> Excerpted records:
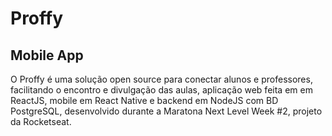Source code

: # Proffy

## Mobile App

O Proffy é uma solução open source para conectar alunos e professores, facilitando o encontro e divulgação das aulas, aplicação web feita em em ReactJS, mobile em React Native e backend em NodeJS com BD PostgreSQL, desenvolvido durante a Maratona Next Level Week #2, projeto da Rocketseat.
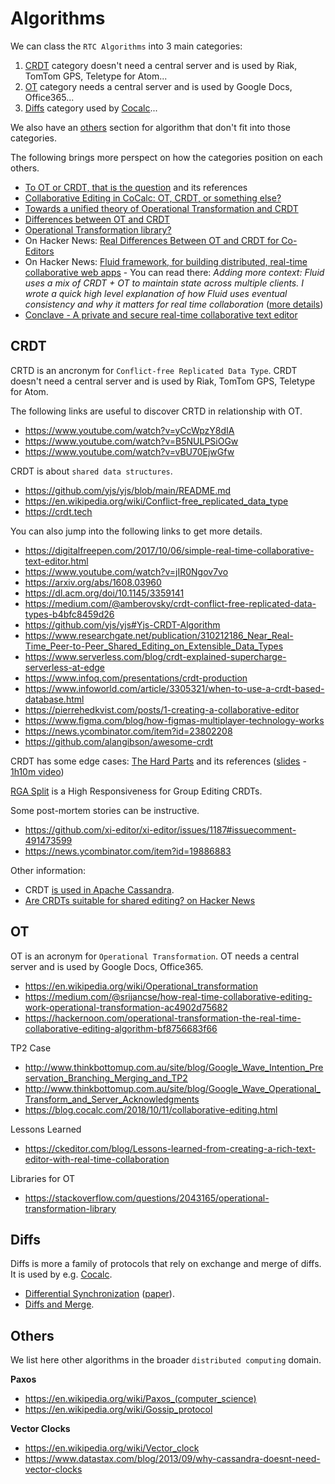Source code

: # Algorithms

We can class the `RTC Algorithms` into 3 main categories:

1. [CRDT](#crdt) category doesn't need a central server and is used by Riak, TomTom GPS, Teletype for Atom...
2. [OT](#ot) category needs a central server and is used by Google Docs, Office365...
3. [Diffs](#diffs) category used by [Cocalc](https://blog.cocalc.com/2018/10/11/collaborative-editing.html)...

We also have an [others](#others) section for algorithm that don't fit into those categories.

The following brings more perspect on how the categories position on each others.

- [To OT or CRDT, that is the question](https://www.tiny.cloud/blog/real-time-collaboration-ot-vs-crdt) and its references
- [Collaborative Editing in CoCalc: OT, CRDT, or something else?](https://blog.cocalc.com/2018/10/11/collaborative-editing.html)
- [Towards a unified theory of Operational Transformation and CRDT](https://medium.com/@raphlinus/towards-a-unified-theory-of-operational-transformation-and-crdt-70485876f72f)
- [Differences between OT and CRDT](https://stackoverflow.com/questions/26694359/differences-between-ot-and-crdt)
- [Operational Transformation library?](https://stackoverflow.com/questions/2043165/operational-transformation-library)
- On Hacker News: [Real Differences Between OT and CRDT for Co-Editors](https://news.ycombinator.com/item?id=18191867)
- On Hacker News: [Fluid framework, for building distributed, real-time collaborative web apps](https://news.ycombinator.com/item?id=24417482) - You can read there: *Adding more context: Fluid uses a mix of CRDT + OT to maintain state across multiple clients. I wrote a quick high level explanation of how Fluid uses eventual consistency and why it matters for real time collaboration* ([more details](https://matt.aimonetti.net/posts/2020-09-solving-real-time-collaboration-using-eventual-consistency))
- [Conclave - A private and secure real-time collaborative text editor](https://conclave-team.github.io/conclave-site)

## CRDT

CRTD is an ancronym for `Conflict-free Replicated Data Type`. CRDT doesn't need a central server and is used by Riak, TomTom GPS, Teletype for Atom.

The following links are useful to discover CRTD in relationship with OT.

- <https://www.youtube.com/watch?v=yCcWpzY8dIA>
- <https://www.youtube.com/watch?v=B5NULPSiOGw>
- <https://www.youtube.com/watch?v=vBU70EjwGfw>

CRDT is about `shared data structures`.

- <https://github.com/yjs/yjs/blob/main/README.md>
- <https://en.wikipedia.org/wiki/Conflict-free_replicated_data_type>
- <https://crdt.tech>

You can also jump into the following links to get more details.

- <https://digitalfreepen.com/2017/10/06/simple-real-time-collaborative-text-editor.html>
- <https://www.youtube.com/watch?v=jIR0Ngov7vo>
- <https://arxiv.org/abs/1608.03960>
- <https://dl.acm.org/doi/10.1145/3359141>
- <https://medium.com/@amberovsky/crdt-conflict-free-replicated-data-types-b4bfc8459d26>
- <https://github.com/yjs/yjs#Yjs-CRDT-Algorithm>
- <https://www.researchgate.net/publication/310212186_Near_Real-Time_Peer-to-Peer_Shared_Editing_on_Extensible_Data_Types>
- <https://www.serverless.com/blog/crdt-explained-supercharge-serverless-at-edge>
- <https://www.infoq.com/presentations/crdt-production>
- <https://www.infoworld.com/article/3305321/when-to-use-a-crdt-based-database.html>
- <https://pierrehedkvist.com/posts/1-creating-a-collaborative-editor>
- <https://www.figma.com/blog/how-figmas-multiplayer-technology-works>
- <https://news.ycombinator.com/item?id=23802208>
- <https://github.com/alangibson/awesome-crdt>

CRDT has some edge cases: [The Hard Parts](https://martin.kleppmann.com/2020/07/06/crdt-hard-parts-hydra.html) and its references ([slides](https://speakerdeck.com/ept/crdts-the-hard-parts) - [1h10m video](https://www.youtube.com/watch?v=x7drE24geUw))

[RGA Split](https://pages.lip6.fr/Marc.Shapiro/papers/rgasplit-group2016-11.pdf) is a High Responsiveness for Group Editing CRDTs.

Some post-mortem stories can be instructive.

- <https://github.com/xi-editor/xi-editor/issues/1187#issuecomment-491473599>
- <https://news.ycombinator.com/item?id=19886883>

Other information:

- CRDT [is used in Apache Cassandra](https://cassandra.apache.org/doc/latest/architecture/dynamo.html#dataset-partitioning-consistent-hashing).
- [Are CRDTs suitable for shared editing? on Hacker News](https://news.ycombinator.com/item?id=24176455)

## OT

OT is an acronym for `Operational Transformation`. OT needs a central server and is used by Google Docs, Office365.

- <https://en.wikipedia.org/wiki/Operational_transformation>
- <https://medium.com/@srijancse/how-real-time-collaborative-editing-work-operational-transformation-ac4902d75682>
- <https://hackernoon.com/operational-transformation-the-real-time-collaborative-editing-algorithm-bf8756683f66>

TP2 Case

- <http://www.thinkbottomup.com.au/site/blog/Google_Wave_Intention_Preservation_Branching_Merging_and_TP2>
- <http://www.thinkbottomup.com.au/site/blog/Google_Wave_Operational_Transform_and_Server_Acknowledgments>
- <https://blog.cocalc.com/2018/10/11/collaborative-editing.html>

Lessons Learned

- <https://ckeditor.com/blog/Lessons-learned-from-creating-a-rich-text-editor-with-real-time-collaboration>

Libraries for OT

- <https://stackoverflow.com/questions/2043165/operational-transformation-library>

## Diffs

Diffs is more a family of protocols that rely on exchange and merge of diffs. It is used by e.g. [Cocalc](https://blog.cocalc.com/2018/10/11/collaborative-editing.html).

- [Differential Synchronization](https://neil.fraser.name/writing/sync) ([paper](https://static.googleusercontent.com/media/research.google.com/en//pubs/archive/35605.pdf)).
- [Diffs and Merge](https://jneem.github.io/merging).

## Others

We list here other algorithms in the broader `distributed computing` domain.

**Paxos**

- <https://en.wikipedia.org/wiki/Paxos_(computer_science)>
- <https://en.wikipedia.org/wiki/Gossip_protocol>

**Vector Clocks**

- <https://en.wikipedia.org/wiki/Vector_clock>
- <https://www.datastax.com/blog/2013/09/why-cassandra-doesnt-need-vector-clocks>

> Directions: Everything in the records above except the pictures is to be reproduced word for word.

> Result of the exercise:
Source code

: # Proffy

## Mobile App

O Proffy é uma solução open source para conectar alunos e professores, facilitando o encontro e divulgação das aulas, aplicação web feita em em ReactJS, mobile em React Native e backend em NodeJS com BD PostgreSQL, desenvolvido durante a Maratona Next Level Week #2, projeto da Rocketseat.
Source code

: # Algorithms

We can class the `RTC Algorithms` into 3 main categories:

1. [CRDT](#crdt) category doesn't need a central server and is used by Riak, TomTom GPS, Teletype for Atom...
2. [OT](#ot) category needs a central server and is used by Google Docs, Office365...
3. [Diffs](#diffs) category used by [Cocalc](https://blog.cocalc.com/2018/10/11/collaborative-editing.html)...

We also have an [others](#others) section for algorithm that don't fit into those categories.

The following brings more perspect on how the categories position on each others.

- [To OT or CRDT, that is the question](https://www.tiny.cloud/blog/real-time-collaboration-ot-vs-crdt) and its references
- [Collaborative Editing in CoCalc: OT, CRDT, or something else?](https://blog.cocalc.com/2018/10/11/collaborative-editing.html)
- [Towards a unified theory of Operational Transformation and CRDT](https://medium.com/@raphlinus/towards-a-unified-theory-of-operational-transformation-and-crdt-70485876f72f)
- [Differences between OT and CRDT](https://stackoverflow.com/questions/26694359/differences-between-ot-and-crdt)
- [Operational Transformation library?](https://stackoverflow.com/questions/2043165/operational-transformation-library)
- On Hacker News: [Real Differences Between OT and CRDT for Co-Editors](https://news.ycombinator.com/item?id=18191867)
- On Hacker News: [Fluid framework, for building distributed, real-time collaborative web apps](https://news.ycombinator.com/item?id=24417482) - You can read there: *Adding more context: Fluid uses a mix of CRDT + OT to maintain state across multiple clients. I wrote a quick high level explanation of how Fluid uses eventual consistency and why it matters for real time collaboration* ([more details](https://matt.aimonetti.net/posts/2020-09-solving-real-time-collaboration-using-eventual-consistency))
- [Conclave - A private and secure real-time collaborative text editor](https://conclave-team.github.io/conclave-site)

## CRDT

CRTD is an ancronym for `Conflict-free Replicated Data Type`. CRDT doesn't need a central server and is used by Riak, TomTom GPS, Teletype for Atom.

The following links are useful to discover CRTD in relationship with OT.

- <https://www.youtube.com/watch?v=yCcWpzY8dIA>
- <https://www.youtube.com/watch?v=B5NULPSiOGw>
- <https://www.youtube.com/watch?v=vBU70EjwGfw>

CRDT is about `shared data structures`.

- <https://github.com/yjs/yjs/blob/main/README.md>
- <https://en.wikipedia.org/wiki/Conflict-free_replicated_data_type>
- <https://crdt.tech>

You can also jump into the following links to get more details.

- <https://digitalfreepen.com/2017/10/06/simple-real-time-collaborative-text-editor.html>
- <https://www.youtube.com/watch?v=jIR0Ngov7vo>
- <https://arxiv.org/abs/1608.03960>
- <https://dl.acm.org/doi/10.1145/3359141>
- <https://medium.com/@amberovsky/crdt-conflict-free-replicated-data-types-b4bfc8459d26>
- <https://github.com/yjs/yjs#Yjs-CRDT-Algorithm>
- <https://www.researchgate.net/publication/310212186_Near_Real-Time_Peer-to-Peer_Shared_Editing_on_Extensible_Data_Types>
- <https://www.serverless.com/blog/crdt-explained-supercharge-serverless-at-edge>
- <https://www.infoq.com/presentations/crdt-production>
- <https://www.infoworld.com/article/3305321/when-to-use-a-crdt-based-database.html>
- <https://pierrehedkvist.com/posts/1-creating-a-collaborative-editor>
- <https://www.figma.com/blog/how-figmas-multiplayer-technology-works>
- <https://news.ycombinator.com/item?id=23802208>
- <https://github.com/alangibson/awesome-crdt>

CRDT has some edge cases: [The Hard Parts](https://martin.kleppmann.com/2020/07/06/crdt-hard-parts-hydra.html) and its references ([slides](https://speakerdeck.com/ept/crdts-the-hard-parts) - [1h10m video](https://www.youtube.com/watch?v=x7drE24geUw))

[RGA Split](https://pages.lip6.fr/Marc.Shapiro/papers/rgasplit-group2016-11.pdf) is a High Responsiveness for Group Editing CRDTs.

Some post-mortem stories can be instructive.

- <https://github.com/xi-editor/xi-editor/issues/1187#issuecomment-491473599>
- <https://news.ycombinator.com/item?id=19886883>

Other information:

- CRDT [is used in Apache Cassandra](https://cassandra.apache.org/doc/latest/architecture/dynamo.html#dataset-partitioning-consistent-hashing).
- [Are CRDTs suitable for shared editing? on Hacker News](https://news.ycombinator.com/item?id=24176455)

## OT

OT is an acronym for `Operational Transformation`. OT needs a central server and is used by Google Docs, Office365.

- <https://en.wikipedia.org/wiki/Operational_transformation>
- <https://medium.com/@srijancse/how-real-time-collaborative-editing-work-operational-transformation-ac4902d75682>
- <https://hackernoon.com/operational-transformation-the-real-time-collaborative-editing-algorithm-bf8756683f66>

TP2 Case

- <http://www.thinkbottomup.com.au/site/blog/Google_Wave_Intention_Preservation_Branching_Merging_and_TP2>
- <http://www.thinkbottomup.com.au/site/blog/Google_Wave_Operational_Transform_and_Server_Acknowledgments>
- <https://blog.cocalc.com/2018/10/11/collaborative-editing.html>

Lessons Learned

- <https://ckeditor.com/blog/Lessons-learned-from-creating-a-rich-text-editor-with-real-time-collaboration>

Libraries for OT

- <https://stackoverflow.com/questions/2043165/operational-transformation-library>

## Diffs

Diffs is more a family of protocols that rely on exchange and merge of diffs. It is used by e.g. [Cocalc](https://blog.cocalc.com/2018/10/11/collaborative-editing.html).

- [Differential Synchronization](https://neil.fraser.name/writing/sync) ([paper](https://static.googleusercontent.com/media/research.google.com/en//pubs/archive/35605.pdf)).
- [Diffs and Merge](https://jneem.github.io/merging).

## Others

We list here other algorithms in the broader `distributed computing` domain.

**Paxos**

- <https://en.wikipedia.org/wiki/Paxos_(computer_science)>
- <https://en.wikipedia.org/wiki/Gossip_protocol>

**Vector Clocks**

- <https://en.wikipedia.org/wiki/Vector_clock>
- <https://www.datastax.com/blog/2013/09/why-cassandra-doesnt-need-vector-clocks>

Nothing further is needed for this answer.